European Electronic Warfare: Industrial Structure, Fragmentation, and Emerging Programme Demand
Mapping capabilities, firms, and EDF 2026 signals
Electronic warfare is no longer an emerging theme in European defence planning but a formally recognised capability priority embedded in the European capability-development architecture. The European industrial base already covers the main functional layers of the EW domain, from SIGINT and electronic support to self-protection suites and electronic attack systems. Yet this base remains structurally fragmented across national champions, specialised firms, and programme-specific consortia. At the same time, the degree of autonomy in critical enabling technologies remains only partially visible from public sources, and the scale and coherence of future demand cannot be inferred directly from capability prioritisation. The central issue is therefore not whether Europe possesses EW capabilities, but whether these capabilities are converging into a coherent industrial and programme ecosystem or remain distributed across loosely connected national and technological poles.

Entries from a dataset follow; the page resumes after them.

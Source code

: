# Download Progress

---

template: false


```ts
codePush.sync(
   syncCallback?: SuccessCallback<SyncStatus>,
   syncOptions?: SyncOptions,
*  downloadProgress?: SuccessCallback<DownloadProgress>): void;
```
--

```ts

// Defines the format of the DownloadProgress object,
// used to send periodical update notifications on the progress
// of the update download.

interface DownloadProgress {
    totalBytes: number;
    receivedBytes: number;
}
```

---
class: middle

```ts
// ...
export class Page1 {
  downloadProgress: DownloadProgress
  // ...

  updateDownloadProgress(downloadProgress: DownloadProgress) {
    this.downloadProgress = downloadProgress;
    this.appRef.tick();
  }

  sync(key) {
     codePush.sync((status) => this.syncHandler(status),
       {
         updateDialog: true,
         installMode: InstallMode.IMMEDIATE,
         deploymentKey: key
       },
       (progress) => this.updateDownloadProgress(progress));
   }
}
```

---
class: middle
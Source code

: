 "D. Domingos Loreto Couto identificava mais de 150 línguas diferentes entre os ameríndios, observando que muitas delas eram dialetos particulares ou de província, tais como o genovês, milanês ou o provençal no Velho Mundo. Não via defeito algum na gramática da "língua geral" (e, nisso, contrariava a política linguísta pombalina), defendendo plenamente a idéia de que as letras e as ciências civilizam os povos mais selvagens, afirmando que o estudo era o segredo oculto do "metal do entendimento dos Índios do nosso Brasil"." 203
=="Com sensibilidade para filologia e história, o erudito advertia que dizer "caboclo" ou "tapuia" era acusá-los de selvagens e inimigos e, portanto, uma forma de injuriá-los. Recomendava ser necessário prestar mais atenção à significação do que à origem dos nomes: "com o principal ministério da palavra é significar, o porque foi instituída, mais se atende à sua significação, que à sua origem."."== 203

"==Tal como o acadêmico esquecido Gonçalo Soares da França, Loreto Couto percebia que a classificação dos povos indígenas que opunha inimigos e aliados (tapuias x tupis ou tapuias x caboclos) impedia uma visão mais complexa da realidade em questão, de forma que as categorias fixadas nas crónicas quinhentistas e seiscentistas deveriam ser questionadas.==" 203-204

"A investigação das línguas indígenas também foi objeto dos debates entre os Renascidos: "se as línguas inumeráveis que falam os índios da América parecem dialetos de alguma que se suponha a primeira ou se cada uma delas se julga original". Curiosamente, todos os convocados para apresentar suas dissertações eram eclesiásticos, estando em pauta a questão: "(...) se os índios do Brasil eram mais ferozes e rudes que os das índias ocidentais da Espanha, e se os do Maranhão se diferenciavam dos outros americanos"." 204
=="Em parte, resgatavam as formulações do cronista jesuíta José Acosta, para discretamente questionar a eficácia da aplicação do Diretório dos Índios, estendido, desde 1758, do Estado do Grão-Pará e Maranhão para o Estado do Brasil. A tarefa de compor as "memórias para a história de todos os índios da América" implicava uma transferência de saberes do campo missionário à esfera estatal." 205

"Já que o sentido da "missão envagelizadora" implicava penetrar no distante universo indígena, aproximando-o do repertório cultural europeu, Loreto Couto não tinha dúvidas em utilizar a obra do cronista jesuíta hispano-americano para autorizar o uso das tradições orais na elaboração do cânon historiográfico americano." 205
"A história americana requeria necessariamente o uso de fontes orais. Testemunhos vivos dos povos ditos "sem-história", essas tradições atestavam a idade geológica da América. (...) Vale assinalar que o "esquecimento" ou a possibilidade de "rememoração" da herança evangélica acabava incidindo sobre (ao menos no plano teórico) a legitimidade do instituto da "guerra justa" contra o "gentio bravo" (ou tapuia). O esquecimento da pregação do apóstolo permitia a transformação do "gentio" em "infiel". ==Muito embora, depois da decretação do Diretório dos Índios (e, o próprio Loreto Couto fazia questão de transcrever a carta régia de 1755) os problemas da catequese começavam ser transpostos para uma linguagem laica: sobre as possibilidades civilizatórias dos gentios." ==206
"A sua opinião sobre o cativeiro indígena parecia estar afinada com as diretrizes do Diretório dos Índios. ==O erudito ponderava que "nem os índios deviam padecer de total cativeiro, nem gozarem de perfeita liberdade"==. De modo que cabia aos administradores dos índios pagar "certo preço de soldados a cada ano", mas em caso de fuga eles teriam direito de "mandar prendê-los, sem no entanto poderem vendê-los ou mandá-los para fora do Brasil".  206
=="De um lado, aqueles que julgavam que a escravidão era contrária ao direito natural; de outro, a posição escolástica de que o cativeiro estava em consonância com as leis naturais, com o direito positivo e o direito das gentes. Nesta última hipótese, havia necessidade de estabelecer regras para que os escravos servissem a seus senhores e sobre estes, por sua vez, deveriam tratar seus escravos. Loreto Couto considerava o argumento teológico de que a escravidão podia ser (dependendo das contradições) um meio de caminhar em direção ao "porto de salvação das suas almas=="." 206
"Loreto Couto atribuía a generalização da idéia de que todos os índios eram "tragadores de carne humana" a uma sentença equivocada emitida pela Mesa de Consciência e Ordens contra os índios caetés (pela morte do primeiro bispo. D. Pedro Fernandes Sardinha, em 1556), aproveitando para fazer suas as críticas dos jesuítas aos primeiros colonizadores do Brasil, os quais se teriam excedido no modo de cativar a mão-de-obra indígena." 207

The report is structured as a disciplined mapping exercise across four distinct analytical levels. It first defines the empirical perimeter of electronic warfare in the European context, establishing a precise functional taxonomy that separates support, protection, and attack roles. It then reconstructs the institutional baseline through official European Defence Agency and CARD 2024 materials, demonstrating how EW is embedded in the European capability framework. The analysis proceeds with a structured industrial map of major actors, followed by focused case studies that test technological and programme maturity in specific product families. It then examines EDF Work Programme 2026 at the level of individual call topics to determine whether capability priority is translating into concrete demand. The final sections assess component-level dependencies with evidentiary caution, analyse the distribution of future demand across primes and specialised firms, and conclude with a structured judgment on the degree of market integration, industrial maturity, and strategic vulnerability.